What are the Christian socially conservative values Richard Lucas (Letters, 19 April) worries aren’t currently “articulated in political debate”? As no examples are given, perhaps the reference is to lifestyle choices, such as same-sex marriage, which are anathema to some Christians. It wouldn’t be too unreasonable to infer they might welcome “the vacuum to be filled” with a US-style Tea Party.”
However, there is an alternative, given that “Christian core values” are not necessarily common only to fundamentalists and right-wing parties.
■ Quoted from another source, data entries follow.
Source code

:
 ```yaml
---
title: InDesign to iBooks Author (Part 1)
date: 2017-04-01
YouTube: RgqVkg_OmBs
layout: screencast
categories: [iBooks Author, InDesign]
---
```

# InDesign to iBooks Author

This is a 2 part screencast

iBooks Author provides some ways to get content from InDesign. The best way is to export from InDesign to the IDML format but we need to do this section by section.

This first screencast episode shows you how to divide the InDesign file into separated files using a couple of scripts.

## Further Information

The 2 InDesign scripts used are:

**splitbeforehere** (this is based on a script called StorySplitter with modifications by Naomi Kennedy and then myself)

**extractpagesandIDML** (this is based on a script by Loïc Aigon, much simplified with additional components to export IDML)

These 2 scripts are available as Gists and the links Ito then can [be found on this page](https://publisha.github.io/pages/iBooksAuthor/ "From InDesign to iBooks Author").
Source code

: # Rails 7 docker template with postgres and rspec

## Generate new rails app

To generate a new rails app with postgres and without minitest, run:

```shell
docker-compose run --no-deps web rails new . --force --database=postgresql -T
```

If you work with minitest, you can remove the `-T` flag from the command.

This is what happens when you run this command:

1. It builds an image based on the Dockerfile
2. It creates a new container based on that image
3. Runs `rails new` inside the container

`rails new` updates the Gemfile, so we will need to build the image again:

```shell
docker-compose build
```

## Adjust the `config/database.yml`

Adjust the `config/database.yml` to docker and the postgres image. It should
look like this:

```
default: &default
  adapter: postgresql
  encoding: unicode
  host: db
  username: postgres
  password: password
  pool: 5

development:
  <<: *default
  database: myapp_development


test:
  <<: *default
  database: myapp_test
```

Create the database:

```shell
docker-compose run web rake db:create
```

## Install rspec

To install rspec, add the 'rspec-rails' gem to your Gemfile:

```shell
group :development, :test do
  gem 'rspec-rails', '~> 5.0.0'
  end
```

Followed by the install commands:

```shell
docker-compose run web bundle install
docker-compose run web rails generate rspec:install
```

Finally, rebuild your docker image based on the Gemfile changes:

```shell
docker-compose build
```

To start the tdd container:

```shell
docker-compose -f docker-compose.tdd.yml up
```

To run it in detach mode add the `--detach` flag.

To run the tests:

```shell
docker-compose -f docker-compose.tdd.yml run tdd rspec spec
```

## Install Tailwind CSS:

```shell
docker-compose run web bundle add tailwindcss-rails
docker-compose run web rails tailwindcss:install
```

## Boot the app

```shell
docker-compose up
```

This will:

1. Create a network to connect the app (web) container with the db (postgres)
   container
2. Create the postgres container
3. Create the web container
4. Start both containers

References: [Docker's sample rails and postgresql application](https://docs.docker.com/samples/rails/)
People who are not “formal Christians” and don’t identify with any denomination may still live by the “core values” of the gospels.
Take, for example, the core Christian value “Love thy neighbour as thyself”. Now compare this with “from each according to their means to each according to their need”. Didn’t Christians in Latin America organise a radical political movement led by priests which “articulated core Christian values”? Seemingly, the altruistic motives that lead someone to Christianity may also be the motives that in this case led to Marxism.
Arguably, there are left-wing alternatives through which Christians can articulate their “core values” in contemporary politics, not only Marxist parties but notably the Christian Socialists.
Old Chapel Walk
Richard Lucas apparently thinks that only those who agree with the specific beliefs he describes are “Christians”. His linking of “Christianity” with social conservatism is hard to understand as both Jesus and Paul were radicals who sought to change social attitudes. It was the Pharisees who were “social conservatives”.
Paul argued with the disciples who believed that only Jews could be accepted into their group. William Wilberforce, John Newton, David Livingstone and Florence Nightingale were anything but social conservatives. Most people think that what matters is what one does, not what one believes.